ミラリロもまた苦悶しながら禍々(まがまが)しく笑う。


「、、、、、、ノン・スム(わたしがそこに、)ノン・エス(いるべき)


蜘蛛の子が散る様に、二人を中心にして、波となった青白い光が幾重にも周囲に広がっては砕ける。湖畔の中心に大きな石を落としたような、絶え間ないさざ波。



白い閃光が辺り一帯を包む。世界が消え、また現れた時には、男の側にミラリロが転移していた。そして男の脇腹にはミラリロの短剣が深く、深く刺さっていた。

男の額から、鼻の脇を通って、汗が顎に溜まっては落ちる。

転移準備時に生じる第一反発、それから接近に伴う第二反発。その双方を超えた一撃。そのことが意味するのは、拮抗などとは程遠い、才能の懸絶(けんぜつ)

男は一息にミラリロと距離を作る。

腹に刺さった短剣は彼女の下へと戻り、栓の抜けた血が一気に滲み出す。


「よもやここまでとは。うたた憐憫の情に耐え難い」


「言葉が弱いわ。だからあなたはここで墜ちるの」


「、、、、、、小娘が」


今度は二人が正攻法に、正面から激突し合う。男が今一度、ミラリロの足先に槍を転移させようとする。通常、体の末端の方が第一反発は起きづらい。が、目標を定める前にミラリロの足は消え、そこには無人の鉄馬のみ。彼女の身体は、男の頭上にあった。


――転移じゃない、ただの刺突!


攻撃に集中を用いた男は、ウーシアの皮膜があちこちで薄れていた。その瞬間はどんな事物であっても転移されずに体へと届く。男の頭蓋をミラリロの血に濡れた短剣が割る寸前、「跳べっ!」と、男は思わず声に出して鉄馬を後退させた。


間一髪の回避に、心を休めることなど許されない。


「――愚策ね」


ミラリロの声が耳に届く前に、息つく暇もなく、男の胸を今度は鉄槍が貫いていた。顎を引くと、円錐形の棒が体から生えている。文字通りの串刺しが、この場では致命傷とならない。握ったまま刺されたならいざ知らず、これは鉄槍単独の転移であって、拒絶(レクザーティオ)するのは容易かった。


(後退することを予測して、あらかじめ鉄槍の転送の準備をしていたのか、、、)


語るべくもなく、男に苦難は続く。拒絶の隙を待つことなく、二撃目は短剣による直接物理干渉。呻きながらなんとか鉄槍を弾くとすぐ、視界を覆うように騎乗したままのミラリロが現れ、短剣が袈裟に降り下ろされる。

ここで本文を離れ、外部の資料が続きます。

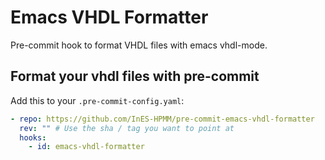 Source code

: # Emacs VHDL Formatter

Pre-commit hook to format VHDL files with emacs vhdl-mode.

## Format your vhdl files with pre-commit

Add this to your `.pre-commit-config.yaml`:

```yaml
- repo: https://github.com/InES-HPMM/pre-commit-emacs-vhdl-formatter
  rev: "" # Use the sha / tag you want to point at
  hooks:
    - id: emacs-vhdl-formatter
```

ウーシアによる転移と、単純な物理攻撃。双方の連動によって、男のウーシア運用は火の車となる。

男は予知した。鉄槍と短剣の乱舞の中、その少女の背に浮く美しい刃の長剣。その刃が彼女の手に握られた時、それは己が地に落ちるときだ。3本の連撃、そんなことがまさかできるのか、と男は疑いかけた頭を振る。


(英雄?笑わせる。それはこちら側だ。この三頭の化物を前に逃げずに立って居られればな、、、)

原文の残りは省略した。